Excessive TLB flush ranges
Thomas Gleixner
tglx at linutronix.de
Tue May 16 10:04:34 PDT 2023
On Tue, May 16 2023 at 17:01, Uladzislau Rezki wrote:
> On Tue, May 16, 2023 at 04:38:58PM +0200, Thomas Gleixner wrote:
>> There is a world outside of x86, but even on x86 it's borderline silly
>> to take the whole TLB out when you can flush 3 TLB entries one by one
>> with exactly the same number of IPIs, i.e. _one_. No?
>>
> I meant if we invoke flush_tlb_kernel_range() on each VA's individual
> range:
>
> <ARM>
> void flush_tlb_kernel_range(unsigned long start, unsigned long end)
> {
> if (tlb_ops_need_broadcast()) {
> struct tlb_args ta;
> ta.ta_start = start;
> ta.ta_end = end;
> on_each_cpu(ipi_flush_tlb_kernel_range, &ta, 1);
> } else
> local_flush_tlb_kernel_range(start, end);
> broadcast_tlb_a15_erratum();
> }
> <ARM>
>
> we should IPI and wait, no?
The else clause does not do an IPI, but that's irrelevant.

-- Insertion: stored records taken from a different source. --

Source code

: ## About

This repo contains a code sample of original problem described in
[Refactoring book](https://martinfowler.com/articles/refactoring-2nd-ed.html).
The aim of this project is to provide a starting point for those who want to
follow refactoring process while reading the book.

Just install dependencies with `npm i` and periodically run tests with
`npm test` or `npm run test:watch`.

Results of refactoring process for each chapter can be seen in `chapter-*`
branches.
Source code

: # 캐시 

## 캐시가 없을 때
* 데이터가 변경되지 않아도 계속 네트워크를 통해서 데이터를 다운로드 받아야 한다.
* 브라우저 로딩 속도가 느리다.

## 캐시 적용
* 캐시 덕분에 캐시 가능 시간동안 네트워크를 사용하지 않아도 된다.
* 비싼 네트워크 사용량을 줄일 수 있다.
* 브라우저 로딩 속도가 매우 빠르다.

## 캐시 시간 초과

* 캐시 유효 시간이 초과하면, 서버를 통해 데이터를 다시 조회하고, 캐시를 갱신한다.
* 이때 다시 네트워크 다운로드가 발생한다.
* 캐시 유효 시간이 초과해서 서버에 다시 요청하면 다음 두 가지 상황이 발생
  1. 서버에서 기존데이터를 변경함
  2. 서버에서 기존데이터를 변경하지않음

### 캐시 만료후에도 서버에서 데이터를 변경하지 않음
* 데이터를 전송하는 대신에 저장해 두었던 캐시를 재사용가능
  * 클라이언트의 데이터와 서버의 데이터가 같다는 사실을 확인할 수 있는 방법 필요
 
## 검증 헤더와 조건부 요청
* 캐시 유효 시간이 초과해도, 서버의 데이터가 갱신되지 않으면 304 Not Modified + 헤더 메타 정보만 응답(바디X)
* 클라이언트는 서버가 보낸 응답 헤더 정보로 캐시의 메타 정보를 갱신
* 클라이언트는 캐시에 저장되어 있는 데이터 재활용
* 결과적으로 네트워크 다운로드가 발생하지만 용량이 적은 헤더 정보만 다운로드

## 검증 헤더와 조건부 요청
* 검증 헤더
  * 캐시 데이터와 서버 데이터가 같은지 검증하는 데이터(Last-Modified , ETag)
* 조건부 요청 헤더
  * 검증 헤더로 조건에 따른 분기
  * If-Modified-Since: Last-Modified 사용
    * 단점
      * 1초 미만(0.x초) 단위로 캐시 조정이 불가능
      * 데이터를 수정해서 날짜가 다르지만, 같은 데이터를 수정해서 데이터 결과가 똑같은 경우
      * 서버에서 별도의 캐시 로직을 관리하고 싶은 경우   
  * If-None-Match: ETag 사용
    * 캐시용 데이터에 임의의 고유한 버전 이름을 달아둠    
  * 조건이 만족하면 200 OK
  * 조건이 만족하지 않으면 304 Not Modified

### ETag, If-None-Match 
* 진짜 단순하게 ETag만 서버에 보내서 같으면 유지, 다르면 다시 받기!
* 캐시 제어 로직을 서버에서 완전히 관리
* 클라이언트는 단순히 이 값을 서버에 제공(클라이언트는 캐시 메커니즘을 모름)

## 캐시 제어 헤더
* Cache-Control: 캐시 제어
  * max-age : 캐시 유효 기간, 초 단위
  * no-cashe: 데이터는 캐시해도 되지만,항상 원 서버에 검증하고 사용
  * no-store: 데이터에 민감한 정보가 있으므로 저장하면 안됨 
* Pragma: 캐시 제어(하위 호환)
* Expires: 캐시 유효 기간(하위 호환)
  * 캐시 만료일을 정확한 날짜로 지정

The proposed flush_tlb_kernel_vas(list, num_pages) mechanism
achieves:
1) It batches multiple ranges to _one_ invocation
2) It lets the architecture decide based on the number of pages
whether it does a tlb_flush_all() or a flush of individual ranges.
Whether the architecture uses IPIs or flushes only locally and the
hardware propagates that is completely irrelevant.
Right now any coalesced range, which is huge due to massive holes, takes
decision #2 away.
If you want to flush individual VAs from the core vmalloc code then you
lose #1, as the aggregated number of pages might justify a tlb_flush_all().
That's a pure architecture decision and all the core code needs to do is
to provide appropriate information and not some completely bogus request
to flush 17312759359 pages, i.e. a ~64.5 TB range, while in reality
there are exactly _three_ distinct pages to flush.